· 

Warten auf den Fahrstuhl

Vorsichtshalber habe ich den Namen meiner Freundin im folgenden Text geändert.

Morgen haben wir den ganzen Tag Ausgangssperre,“ schreibt sie mir vor einigen Tagen aus Kyjiv.  Da wusste ich noch nicht, dass die drei osteuropäischen Staatsoberhäupter auf ihrem riskanten Weg nach Kyjiv waren. Heute ging ich ganz kurz einkaufen - etwas Brot, und für den Notfall auch Wasser. Dann bin schon zurück, im Erdgeschoss, warte auf den Fahrstuhl, und plötzlich nehme ich wahr: Hinter mir steht ein Mann mit einer Kalaschnikoff. In meinem Schrecken bringe ich gerade so einen kurzen Gruß hervor und stehe wie erstarrt da. Und plötzlich sagt er zu mir: “Tanja, hallo, das bin doch ich.” Und an der Stimme erkenne ich meinen Nachbarn, der in meinem Stockwerk wohnt 🙂 und die ganze Zeit, die wir zusammen im Fahrstuhl sind, versucht er, mich wieder zu beruhigen. 🙂 Und er sagte, er ist der Einzige (!!!!) aus meinem Haus, der sich an der territorialen Verteidigung beteiligt… Stell Dir das mal vor, es sind doch  über 100 Wohnungen.” Ich erinnere mich daran, dass sie ein paar Tage vorher berichtete, im Haus sei es merkwürdig still geworden. Etwa die Hälfte der Bewohner sei bereits geflohen. Einige kämpfen auch in der Ostukraine gegen die russische Bedrohung. Nur das Kind, das in der Wohnung über ihr lebe, hopse und springe nach wie vor über ihrem Kopf herum, sodass sie innerlich kaum zur Ruhe kommen, sie und ihre liebe Mutter.

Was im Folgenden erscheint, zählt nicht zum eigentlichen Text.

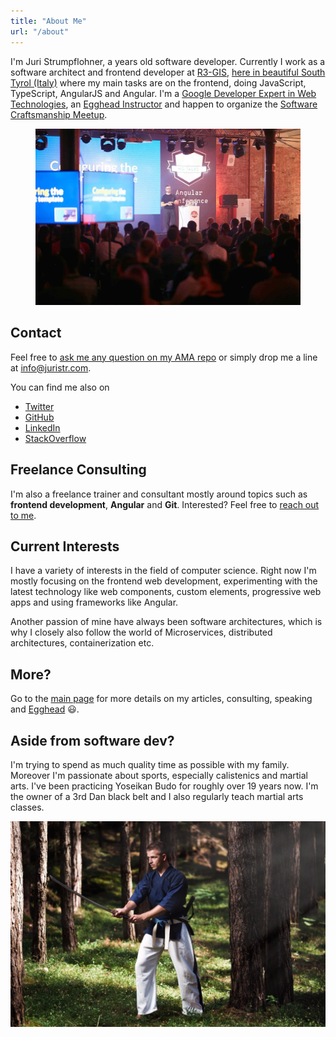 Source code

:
 ```yaml
---
title: "About Me"
url: "/about"
---
```


I'm Juri Strumpflohner, a <span id="age"></span> years old software developer. Currently I work as a software architect and frontend developer at [R3-GIS](https://www.r3-gis.com/), [here in beautiful South Tyrol (Italy)](https://www.youtube.com/watch?v=YVFzw9QJegk&fmt=22) where my main tasks are on the frontend, doing JavaScript, TypeScript, AngularJS and Angular. I'm a [Google Developer Expert in Web Technologies](https://developers.google.com/experts/people/juri-strumpflohner), an [Egghead Instructor](https://egghead.io/instructors/juri-strumpflohner) and happen to organize the [Software Craftsmanship Meetup](http://www.meetup.com/Software-Craftsmanship-SouthTyrol/).

<figure class="image--full">
  <a href="/about/imgs/speaking.jpg" class="image--zoom">
    <img src="/about/imgs/speaking.jpg" />
  </a>
</figure>

## Contact
<a name="contact"></a>

Feel free to [ask me any question on my AMA repo](https://github.com/juristr/ama) or simply drop me a line at <a href="mailto:&#105;&#110;&#102;&#111;&#064;&#106;&#117;&#114;&#105;&#115;&#116;&#114;&#046;&#099;&#111;&#109;" target="_blank">&#105;&#110;&#102;&#111;&#064;&#106;&#117;&#114;&#105;&#115;&#116;&#114;&#046;&#099;&#111;&#109;</a>.

You can find me also on 

- [Twitter](https://twitter.com/juristr)
- [GitHub](https://github.com/juristr)
- [LinkedIn](https://linkedin.com/in/juristr/)
- [StackOverflow](http://stackoverflow.com/users/50109/juri)

## Freelance Consulting

I'm also a freelance trainer and consultant mostly around topics such as **frontend development**, **Angular** and **Git**. Interested? Feel free to <a href="mailto:&#105;&#110;&#102;&#111;&#064;&#106;&#117;&#114;&#105;&#115;&#116;&#114;&#046;&#099;&#111;&#109;" target="_blank">reach out to me</a>.

## Current Interests
<a name="interests"></a>

I have a variety of interests in the field of computer science. Right now I'm mostly focusing on the frontend web development, experimenting with the latest technology like web components, custom elements, progressive web apps and using frameworks like Angular.

Another passion of mine have always been software architectures, which is why I closely also follow the world of Microservices, distributed architectures, containerization etc.

## More?

Go to the [main page](/) for more details on my articles, consulting, speaking and [Egghead](https://egghead.io) :smiley:.

## Aside from software dev?

I'm trying to spend as much quality time as possible with my family. Moreover I'm passionate about sports, especially calistenics and martial arts. I've been practicing Yoseikan Budo for roughly over 19 years now. I'm the owner of a 3rd Dan black belt and I also regularly teach martial arts classes.

![](/about/imgs/katana.jpg)

<script>
(function() {
  // calculates my age
  var date1 = new Date("5/15/1985");
  var date2 = new Date();
  var timeDiff = Math.abs(date2.getTime() - date1.getTime());
  //var diffDays = Math.ceil(timeDiff / 1000 / 60 / 24 / 365);

  var diff = timeDiff / 1000;
  var seconds = Math.round(diff % 60);
  diff /= 60;
  var minutes = Math.round(diff % 60);
  diff /= 60;
  var hours = Math.round(diff % 24);
  diff /= 24;
  var days = Math.round(diff % 365);
  diff /= 365;
  var years = parseFloat(Math.round(diff * 100) / 100).toFixed(2);

  document.getElementById('age').innerHTML = years;
})();
</script> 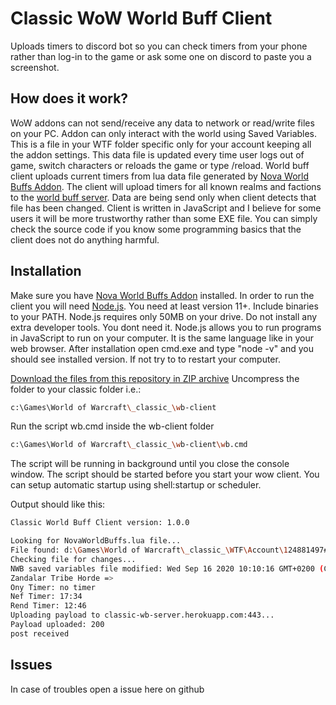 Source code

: # Classic WoW World Buff Client

Uploads timers to discord bot so you can check timers from your phone rather than log-in to the game or ask some one on discord to paste you a screenshot.

## How does it work?

WoW addons can not send/receive any data to network or read/write files on your PC. Addon can only interact with the world using Saved Variables. This is a file in your WTF folder
specific only for your account keeping all the addon settings. This data file is updated every time user logs out of game, switch characters or reloads the game or type /reload.
World buff client uploads current timers from lua data file generated by [Nova World Buffs Addon](https://www.curseforge.com/wow/addons/nova-world-buffs). 
The client will upload timers for all known realms and factions to the [world buff server](https://github.com/techi602/wb-server). Data are being send only when client detects that file has been changed. Client is written in JavaScript and I believe for some users it will be more trustworthy rather than some EXE file. You can simply check the source code if you know some programming basics that the client does not do anything harmful.

## Installation

Make sure you have [Nova World Buffs Addon](https://www.curseforge.com/wow/addons/nova-world-buffs) installed. 
In order to run the client you will need [Node.js](https://nodejs.org/). You need at least version 11+. Include binaries to your PATH. Node.js requires only 50MB on your drive. Do not install any extra developer tools. You dont need it.
Node.js allows you to run programs in JavaScript to run on your computer. It is the same language like in your web browser. 
After installation open cmd.exe and type "node -v" and you should see installed version. If not try to to restart your computer.

[Download the files from this repository in ZIP archive](https://github.com/techi602/wb-client/archive/master.zip)
Uncompress the folder to your classic folder i.e.:

```bash
c:\Games\World of Warcraft\_classic_\wb-client
```

Run the script wb.cmd inside the wb-client folder 
```bash
c:\Games\World of Warcraft\_classic_\wb-client\wb.cmd
```

The script will be running in background until you close the console window.
The script should be started before you start your wow client. You can setup automatic startup using shell:startup or scheduler. 

Output should like this:

```bash
Classic World Buff Client version: 1.0.0

Looking for NovaWorldBuffs.lua file...
File found: d:\Games\World of Warcraft\_classic_\WTF\Account\124881497#1\SavedVariables\NovaWorldBuffs.lua
Checking file for changes...
NWB saved variables file modified: Wed Sep 16 2020 10:10:16 GMT+0200 (Central European Summer Time)
Zandalar Tribe Horde => 
Ony Timer: no timer
Nef Timer: 17:34
Rend Timer: 12:46
Uploading payload to classic-wb-server.herokuapp.com:443...
Payload uploaded: 200
post received
```

## Issues

In case of troubles open a issue here on github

Ich habe ihm, natürlich, vielmals gedankt. Aber ich war immer noch wie unter Schock (so ein Gewehr hatte ich bisher nur in Filmen gesehen). So habe ich vergessen, ihn zu fragen, ob sie (die territoriale Verteidigung) etwas brauchen und wie wir ihnen zur Seite stehen können. Ich bringe das unbedingt noch in Erfahrung, aber wahrscheinlich bei seiner Mutter. Ich bin normalerweise wirklich nicht ängstlich, und falle auch nicht bei unerwarteten Vorkommnissen in Ohnmacht, aber als ich die Kalaschnikoff so nah gesehen habe.... Oh, je…” 

 

Ich drücke mein Erstaunen ihr gegenüber aus, dass ihr erster Gedanke nach der Begegnung tatsächlich war, wie sie als einfache Bürgerin der TerOborona (der Gebietsverteidigung) Beistand geben kann. Ich weiß nicht, ob das auch mein Gedankengang gewesen wäre. Da mir solche Waffen großen Respekt einflößen, wäre ich wahrscheinlich heilfroh gewesen, dass die Begegnung vorbei war. Mir hätten wahrscheinlich noch lange Zeit die Knie gezittert. 

 

Sie antwortet mir: Der ganzen TerOborona kann ich nicht helfen, aber einigen von ihnen wenigstens, und besonders, wo ich einen von ihnen kenne. Ich weiß, er wird mit den anderen teilen. So kann ich sie unterstützen. Auf welche Weise? Nur etwas backen. Ich bin eine Frau, kann nicht schießen, aber, wenn ich helfen möchte, kann ich wenigstens ein bisschen backen und die übrigen Nachbarn auch dazu motivieren. Dieser junger Mann ist der Einzige aus unserem ganzen Haus, er verteidigt nicht nur seine Familie, sondern auch uns alle, die wir hier wohnen.”

 

Inzwischen sind ja einige Tage verstrichen. Sie schreibt mir, dass die Einschläge immer näher kommen. Dass das Haus zittert. Dass es nachts so laut ist, so dass sie begonnen haben, Beruhigungsmittel zu nehmen, um überhaupt ein wenig schlafen zu können.

 

Sie schickt mir einen Screenshot aus den sozialen Medien. Ein elfjähriger Junge hat sich als Freiwilliger zur Verteidigung gemeldet. Ist ganz allein und zu Fuß dorthin gegangen, obwohl es gefährlich ist, nach draußen zu gehen. War furchtbar enttäuscht, dass sie ihn nicht in ihre Reihen aufgenommen haben.

 

Kinder fühlen den Krieg in seiner gesamten, grausamen Klarheit. Sie stellen die richtigen Fragen und treffen bewundernswerte Entscheidungen, nehmen alle Konsequenzen in Kauf. Für sie gibt es kein Abwägen, kein Wenn und Aber, keine Grauzonen.

 

Und die Ewachsenen weinen herzzerreißend darüber, dass sie sie nicht besser beschützen können.

 

Ich bete darum, dass ihr Haus stehen bleibt. Und für die Kinder, die auf Lösungen drängen.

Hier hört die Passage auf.